Cumhurbaşkanı Recep Tayyip Erdoğan’ın da vurguladığı gibi Türkiye ve Polonya, NATO içinde önemli aktörler ve ittifakın güvenliğine katkı sağlıyorlar. Polonya’nın NATO’ya verdiği önem ve güvenlik alanında Türkiye ile iş birliği, Türkiye’nin stratejik rolünü AB üye ülkeleri için bir kez daha gündeme getiriyor. AB’nin güvenlik kapasitesini artırmak için NATO üye ülkeleriyle daha yakın iş birliği ihtiyacı, Türkiye’nin AB ile ilişkilerine yeni bir çerçeve de sağlayabilir.
ABD Başkanı Donald Trump’ın NATO’ya karşı mesafeli duruşu, Avrupa’nın kendi savunma kapasitesini artırması gerektiğini ortaya koymuş ve bu bağlamda Türkiye’nin Avrupa güvenliğindeki rolü daha fazla tartışılmaya başlanmıştır. Ancak AB’nin Türkiye ile güvenlik konularında sürekli olarak iş birliğine devam etmesine rağmen tam üyelik perspektifinden uzak olması, bu ilişkilerin stratejik çelişkilerle dolu olduğunu göstermektedir.
Donald Tusk’un Ankara ziyareti ve Türkiye’nin AB üyelik süreciyle ilgili açıklamaları, Türkiye-AB ilişkilerinde yeni bir ivme yaratabilir ancak Türkiye’nin tam üyelik süreci hâlâ bir dizi diplomatik ve politik engelle karşı karşıyadır. Türkiye’nin güvenlik ve savunmadaki önemli rolü AB tarafından daha fazla dikkate alınmalı ve üyelik süreci salt siyasi hesaplarla değil, uzun vadeli stratejik çıkarlarla uyumlu olarak ele alınmalıdır. Bu bağlamda, Polonya’nın desteği Türkiye için olumlu bir unsur olmakla birlikte, AB içindeki güç dengesinin bu sürecin geleceğini nasıl şekillendireceği Türkiye’nin geleceğini belirleyecektir.
***
Yazar hakkında
Sümer Esin Şenyurt, TED Üniversitesi Siyaset Bilimi ve Uluslararası İlişkiler Bölümü’nden mezun olmuştur. Temmuz 2023’te Wroclaw Üniversitesi’nde Uluslararası İlişkiler ve Küresel Çalışmalar alanında yüksek lisansını tamamlamış ve tezini tam notla teslim etmiştir. Şu anda Polonya’da Silesia Üniversitesi Siyaset Bilimi ve Kamu Yönetimi Bölümü’nde doktora çalışmalarını sürdürmektedir.

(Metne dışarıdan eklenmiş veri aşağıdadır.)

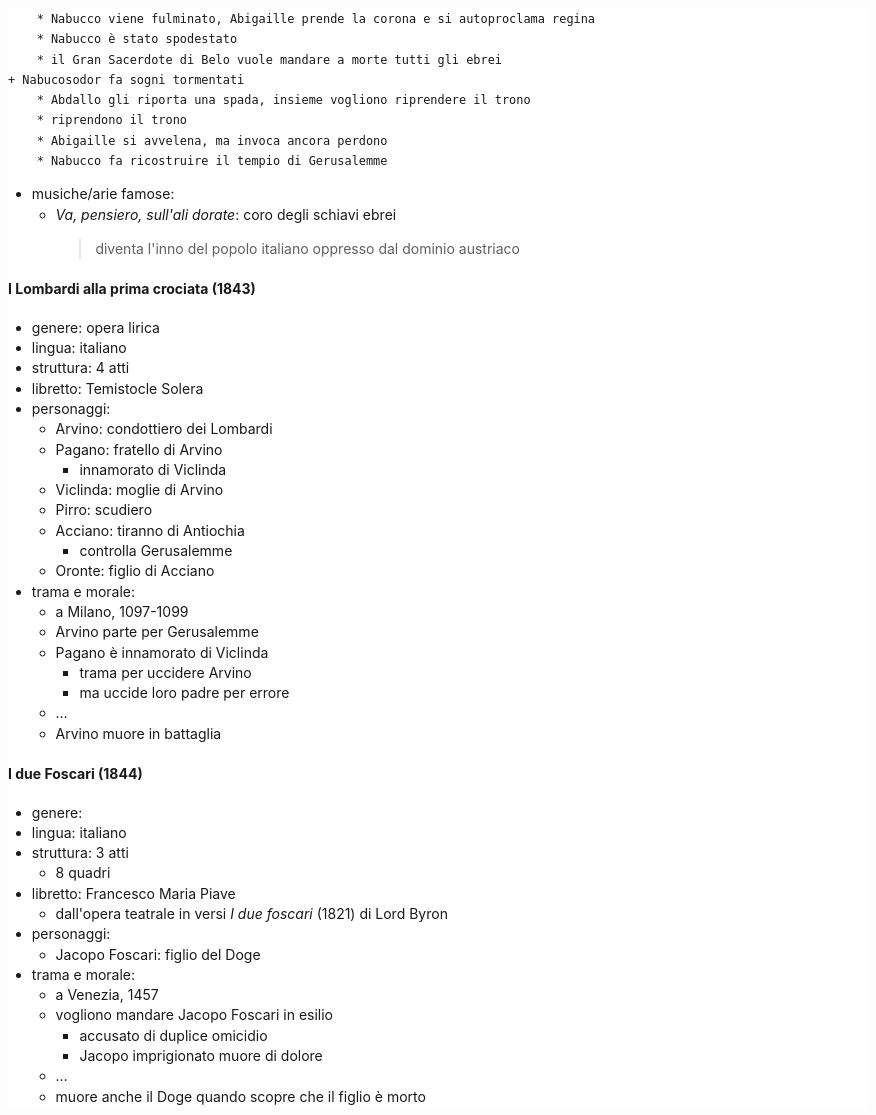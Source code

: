         * Nabucco viene fulminato, Abigaille prende la corona e si autoproclama regina
        * Nabucco è stato spodestato
        * il Gran Sacerdote di Belo vuole mandare a morte tutti gli ebrei
    + Nabucosodor fa sogni tormentati
        * Abdallo gli riporta una spada, insieme vogliono riprendere il trono
        * riprendono il trono
        * Abigaille si avvelena, ma invoca ancora perdono
        * Nabucco fa ricostruire il tempio di Gerusalemme
- musiche/arie famose:
    + _Va, pensiero, sull'ali dorate_: coro degli schiavi ebrei
        > diventa l'inno del popolo italiano oppresso dal dominio austriaco

#### I Lombardi alla prima crociata (1843)

- genere: opera lirica
- lingua: italiano
- struttura: 4 atti
- libretto: Temistocle Solera
- personaggi:
    + Arvino: condottiero dei Lombardi
    + Pagano: fratello di Arvino
        * innamorato di Viclinda
    + Viclinda: moglie di Arvino
    + Pirro: scudiero
    + Acciano: tiranno di Antiochia
        * controlla Gerusalemme
    + Oronte: figlio di Acciano
- trama e morale:
    + a Milano, 1097-1099
    + Arvino parte per Gerusalemme
    + Pagano è innamorato di Viclinda
        * trama per uccidere Arvino
        * ma uccide loro padre per errore
    + …
    + Arvino muore in battaglia

#### I due Foscari (1844)

- genere:
- lingua: italiano
- struttura: 3 atti
    + 8 quadri
- libretto: Francesco Maria Piave
    + dall'opera teatrale in versi _I due foscari_  (1821) di Lord Byron
- personaggi:
    + Jacopo Foscari: figlio del Doge
- trama e morale:
    + a Venezia, 1457
    + vogliono mandare Jacopo Foscari in esilio
        * accusato di duplice omicidio
        * Jacopo imprigionato muore di dolore
    + …
    + muore anche il Doge quando scopre che il figlio è morto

Eğitim ve profesyonel kariyeri boyunca edindiği bilgi ve deneyimlerle, 2019-2020 akademik yılında TED Üniversitesi Siyaset Bilimi ve Uluslararası İlişkiler Bölümü’nde lisans öğrenci asistanı olarak görev yapmıştır. Lisans eğitimi sırasında akademik etkinliklere aktif katılım göstermiş, Tokyo, Paris ve New York gibi şehirlerde düzenlenen uluslararası konferanslarda bildiriler sunmuştur.
Staj deneyimleri arasında Türkiye Cumhuriyeti Ticaret Bakanlığı Dış Temsilcilikler ve Uluslararası Faaliyetler Genel Müdürlüğü’nde zorunlu staj, Dış Politika Enstitüsü’nde Türk Dış Politikası Programı ve TUİÇ Akademi’nin Avrupa Çalışmaları Programı bulunmaktadır. Ayrıca, Ekim 2020’de KAGİDER (Kadın Girişimciler Derneği) tarafından düzenlenen “Geleceğin Kadın Liderleri” eğitim programını başarıyla tamamlamıştır.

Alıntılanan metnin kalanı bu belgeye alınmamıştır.